Previously, researchers found that the drug, propranolol, could improve the language abilities and social functioning of people with an ASD.
People with an autism spectrum disorder often have trouble communicating and interacting with others because they process language, facial expressions, and social cues differently.
Working memory represents individuals’ ability to hold and manipulate a small amount of information for a short period; it allows people to remember directions, complete puzzles, and follow conversations.

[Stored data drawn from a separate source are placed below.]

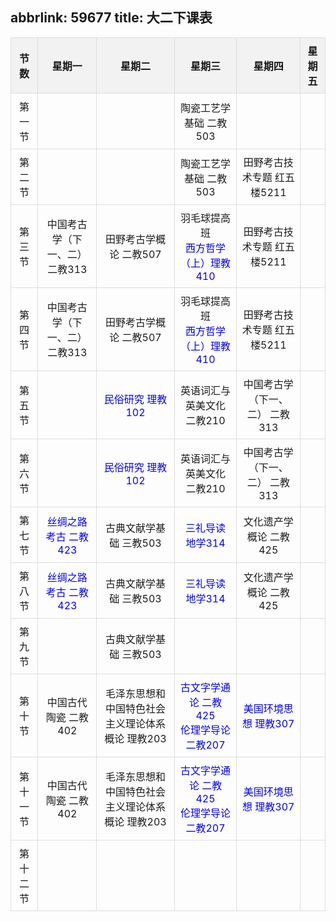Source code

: abbrlink: 59677
title: 大二下课表
---
<style>
table {
  width: 100%;
  border-collapse: collapse;
}

th, td {
  border: 1px solid #ddd;
  padding: 8px;
  text-align: center;
}

th {
  background-color: #f2f2f2;
}

.vst {
color: blue;
}
</style>

| 节数     | 星期一                                        | 星期二                                           | 星期三                                                       | 星期四                                        | 星期五 |
| -------- | --------------------------------------------- | ------------------------------------------------ | ------------------------------------------------------------ | --------------------------------------------- | ------ |
| 第一节   |                                               |                                                  | 陶瓷工艺学基础 二教503                                       |                                               |        |
| 第二节   |                                               |                                                  | 陶瓷工艺学基础 二教503                                       | 田野考古技术专题 红五楼5211                   |        |
| 第三节   | 中国考古学（下一、二） 二教313                | 田野考古学概论 二教507                           | 羽毛球提高班<br><span  class="vst">西方哲学（上）理教410</span> | 田野考古技术专题 红五楼5211                   |        |
| 第四节   | 中国考古学（下一、二） 二教313                | 田野考古学概论 二教507                           | 羽毛球提高班<br><span  class="vst">西方哲学（上）理教410</span> | 田野考古技术专题 红五楼5211                   |        |
| 第五节   |                                               | <span class="vst">民俗研究  理教102</span>       | 英语词汇与英美文化  二教210 | 中国考古学（下一、二） 二教313                |        |
| 第六节   |                                               | <span class="vst">民俗研究  理教102</span>       | 英语词汇与英美文化  二教210 | 中国考古学（下一、二） 二教313                |        |
| 第七节   | <span class="vst">丝绸之路考古 二教423</span> | 古典文献学基础 三教503                           | <span class="vst">三礼导读 地学314</span>                    | 文化遗产学概论 二教425                        |        |
| 第八节   | <span class="vst">丝绸之路考古 二教423</span> | 古典文献学基础 三教503                           | <span class="vst">三礼导读 地学314</span>                    | 文化遗产学概论 二教425                        |        |
| 第九节   |                                               | 古典文献学基础 三教503                           |                                                              |                                               |        |
| 第十节   | 中国古代陶瓷 二教402                          | 毛泽东思想和中国特色社会主义理论体系概论 理教203 | <span  class="vst">古文字学通论 二教425<br>伦理学导论 二教207</span> | <span class="vst">美国环境思想 理教307</span> |        |
| 第十一节 | 中国古代陶瓷 二教402                          | 毛泽东思想和中国特色社会主义理论体系概论 理教203 | <span  class="vst">古文字学通论 二教425<br>伦理学导论 二教207</span> | <span class="vst">美国环境思想 理教307</span> |        |
| 第十二节 |                                               |                                                  |                                                              |                                               |        |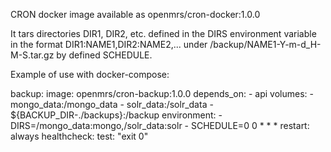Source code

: CRON docker image available as openmrs/cron-docker:1.0.0

It tars directories DIR1, DIR2, etc. defined in the DIRS environment variable in the format DIR1:NAME1,DIR2:NAME2,... under /backup/NAME1-Y-m-d_H-M-S.tar.gz by defined SCHEDULE.

Example of use with docker-compose:

  backup:
    image: openmrs/cron-backup:1.0.0
    depends_on:
      - api
    volumes:
      - mongo_data:/mongo_data
      - solr_data:/solr_data
      - ${BACKUP_DIR-./backups}:/backup
    environment:
      - DIRS=/mongo_data:mongo,/solr_data:solr
      - SCHEDULE=0 0 * * *
    restart: always
    healthcheck:
      test: "exit 0"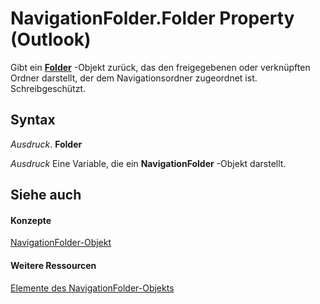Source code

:
# NavigationFolder.Folder Property (Outlook)

Gibt ein  **[Folder](3cf6cda8-6d70-666e-2643-9d9c5b9cacfc.md)** -Objekt zurück, das den freigegebenen oder verknüpften Ordner darstellt, der dem Navigationsordner zugeordnet ist. Schreibgeschützt.


## Syntax

 _Ausdruck_. **Folder**

 _Ausdruck_ Eine Variable, die ein **NavigationFolder** -Objekt darstellt.


## Siehe auch


#### Konzepte


[NavigationFolder-Objekt](c8d7aabb-58ba-df5e-ccdc-06f73db7726c.md)
#### Weitere Ressourcen


[Elemente des NavigationFolder-Objekts](http://msdn.microsoft.com/library/1ec2e16d-c7ca-86b1-9283-839a2b9aca05%28Office.15%29.aspx)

“Seeing a tiger might signal a fight or flight response. Nowadays, a stressor such as taking an exam could generate the same response, which is not helpful,” says David Beversdorf, an associate professor in the departments of radiology and neurology at the University of Missouri.
“Propranolol works by calming those nervous responses, which is why some people benefit from taking the drug to reduce anxiety.”
As reported in the Journal of the International Neuropsychological Society, propranolol increased working memory performance in a sample of 14 young adult patients at the Thompson Center for Autism and Neurodevelopmental Disorders but had little to no effect on a group of 13 study participants who do not have autism.
The researchers do not recommend that doctors prescribe propranolol solely to improve working memory in individuals with an ASD, but patients who already take the prescription drug might benefit.
“People with an autism spectrum disorder who are already being prescribed propranolol for a different reason, such as anxiety, might also see an improvement in working memory,” says Shawn Christ, an associate professor in the department of psychological science.
Future research will incorporate clinical trials to assess further the relationship between cognitive and behavioral functioning and connectivity among various regions of the brain.
Researchers from the Ohio State University College of Medicine co-authored the study.